Dalam suatu kesempatan perkuliahan Hukum Agraria di Fakultas Hukum Universitas Gadjah Mada, Rafael Edy Bosko menerangkan posisi lingkungan yang kerap mengalami pereduksian hak maupun kewajiban. Lebih lanjut beliau bertanya, “bukankah menarik jika ilmu hukum Indonesia mengalami redefinisi terkait dengan subjek hukum dengan mengakomodasi aspek lingkungan dalam pemahamannya?”

Pertanyaan ini memicu sejumlah bayangan imajiner-kritis dalam benak saya yang menjadi mahasiswa dalam perkuliahan tersebut. Saya membayangkan ketika lingkungan tidak hanya dipandang sebagai objek semata, tetapi diakomodasi sebagai subjek dalam PUU (Peraturan Perundang-Undangan).

Memang, pembahasan mengenai lingkungan sebagai subjek hukum masih menuai sejumlah perdebatan dikalangan para ahli. Sebagian ahli berpendapat bahwa lingkungan hidup tidak dapat dikatakan sebagai subjek hukum oleh karena subjek hukum mempunyai hak dan kewajiban. Hal ini mengakibatkan lingkungan pantasnya disebut sebagai objek karena kemustahilan mengemban hak dan kewajiban.

Sebagian ahli lain berpandangan bahwa lingkungan dapat mengemban hak, tetapi tidak dapat dikenai kewajiban. Apabila tidak dapat dikenai kewajiban, lantas bagaimana cara menuntut lingkungan yang tidak memenuhi kewajibannya? Tentunya hal ini mengakibatkan unsur subjek hukum menurut Sudikno Mertokusumo tidak terpenuhi.

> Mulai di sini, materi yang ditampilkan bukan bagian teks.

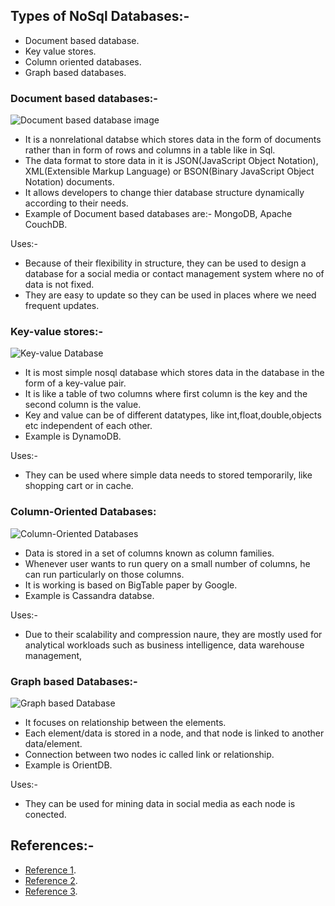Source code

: 
## Types of NoSql Databases:-
- Document based database.
- Key value stores.
- Column oriented databases.
- Graph based databases.

### Document based databases:-
![Document based database image]([https://hevodata.com/learn/nosql-databases-and-its-types-a-guide/#lg=1&slide=0](https://res.cloudinary.com/hevo/image/upload/c_scale,w_648,h_192/f_auto,q_auto/v1686069232/hevo-learn-1/xt4kF-Zt2EQycrs-rraWWrx6JJ8lBKZ2Y_0NO4HcfNgCYUZRpMTGcGjk9aHZ3DzGnc5KVVDuvPAMSPByOaAFrLvv96iQ9rVo1FaTBbUuuQA_qg5oNnRGRMAp6nNtEnwgbP-iQFu.png?_i=AA))
- It is a nonrelational databse which stores data in the form of documents rather than in form of rows and columns in a table like in Sql.
- The data format to store data in it is JSON(JavaScript Object Notation), XML(Extensible Markup Language) or BSON(Binary JavaScript Object Notation) documents.
- It allows developers to change thier database structure dynamically according to their needs.
- Example of Document based databases are:- MongoDB, Apache CouchDB.

 Uses:-
- Because of their flexibility in structure, they can be used to design a database for a social media or contact management system where no of data is not fixed.
- They are easy to update so they can be used in places where we need frequent updates.

### Key-value stores:-
![Key-value Database](https://images.datacamp.com/image/upload/v1656083463/Key_Value_Database_No_SQL_4_7ca269cb7a.png)
- It is most simple nosql database which stores data in the database in the form of a key-value pair.
- It is like a table of two columns where first column is the key and the second column is the value.
- Key and value can be of different datatypes, like int,float,double,objects etc independent of each other.
- Example is DynamoDB.

 Uses:-
 - They can be used where simple data needs to stored temporarily, like shopping cart or in cache.

### Column-Oriented Databases:
![Column-Oriented Databases](https://res.cloudinary.com/hevo/image/upload/c_scale,w_448,h_318/f_auto,q_auto/v1686069226/hevo-learn-1/V7KQ9mQD872ll4mxtwVZWNaHNXvhloc_Kro2vT1MBWXwZMqQJ_wE8x1d84HFKIm94k5fN3x5223-9aKxkkVR4jVbx4mTZtpYMIcNOSAC8ZwwsPW0e_itZlewtK_VxpXQgdT1pi36.png?_i=AA)
- Data is stored in a set of columns known as column families.
- Whenever user wants to run query on a small number of columns, he can run particularly on those columns.
- It is working is based on BigTable paper by Google.
- Example is Cassandra databse.

 Uses:-
 - Due to their scalability and compression naure,  they are mostly used for analytical workloads such as business intelligence, data warehouse management,

  ### Graph based Databases:-
  ![Graph based Database](https://images.datacamp.com/image/upload/v1656083461/Graphic_Node_Database_No_SQL_6_7194bb4710.png)
  - It focuses on relationship between the elements.
  - Each element/data is stored in a node, and that node is linked to another data/element.
  - Connection between two nodes ic called link or relationship.
  - Example is OrientDB.
 
 Uses:-
 - They can be used for mining data in social media as each node is conected.
   

## References:-
- [Reference 1](https://www.geeksforgeeks.org/types-of-nosql-databases/).
- [Reference 2](https://hevodata.com/learn/nosql-databases-and-its-types-a-guide/#s1).
- [Reference 3](https://www.datacamp.com/blog/nosql-databases-what-every-data-scientist-needs-to-know).

      

  
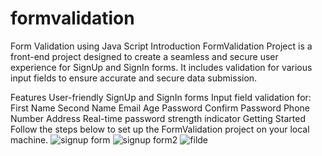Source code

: # formvalidation
Form Validation using Java Script 
Introduction
FormValidation Project is a front-end project designed to create a seamless and secure user experience for SignUp and SignIn forms. It includes validation for various input fields to ensure accurate and secure data submission.

Features
User-friendly SignUp and SignIn forms
Input field validation for:
First Name
Second Name
Email
Age
Password
Confirm Password
Phone Number
Address
Real-time password strength indicator
Getting Started
Follow the steps below to set up the FormValidation project on your local machine.
![signup form](https://github.com/F219093/formvalidation/assets/100689314/6d5861cc-834d-428c-a494-c59cd31c87e7)
![signup form2](https://github.com/F219093/formvalidation/assets/100689314/e655ab5b-57e5-457c-a9cd-7bd73980e81f)
![filde](https://github.com/F219093/formvalidation/assets/100689314/b4943f7b-ffd5-4af4-be49-0f02e40e567b)

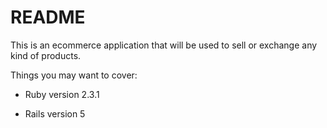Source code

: # README

This is an ecommerce application that will be used to sell or exchange any kind of products.

Things you may want to cover:

* Ruby version 2.3.1

* Rails version 5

Saya ingin berpendapat dengan pandangan enviromental etics, bahwa sejatinya lingkungan dapat dikenai hak maupun kewajiban. Bahkan, ketika manusia belum tercipta dimuka bumi, lingkungan sudah memiliki hak dan kewajiban yang lahir secara alamiah. Bagaimana wujud hak dan kewajiban tersebut?

Pada dasarnya, kewajiban dari lingkungan adalah memelihara manusia supaya mendapat penghidupan layak berupa bahan pangan, keberadaan udara, dan lain-lain. Dalam konteks yang lebih jauh, lingkungan memiliki kewajiban untuk mengurangi emisi karbon yang berujung pada usaha penyelamatan dunia dari jurang krisis iklim global. Lalu, bagaimana jika lingkungan tidak dapat memenuhi kewajiban tersebut? Apakah lingkungan dapat digugat atas tindakan penyimpangan dari tanggung jawab yang ada?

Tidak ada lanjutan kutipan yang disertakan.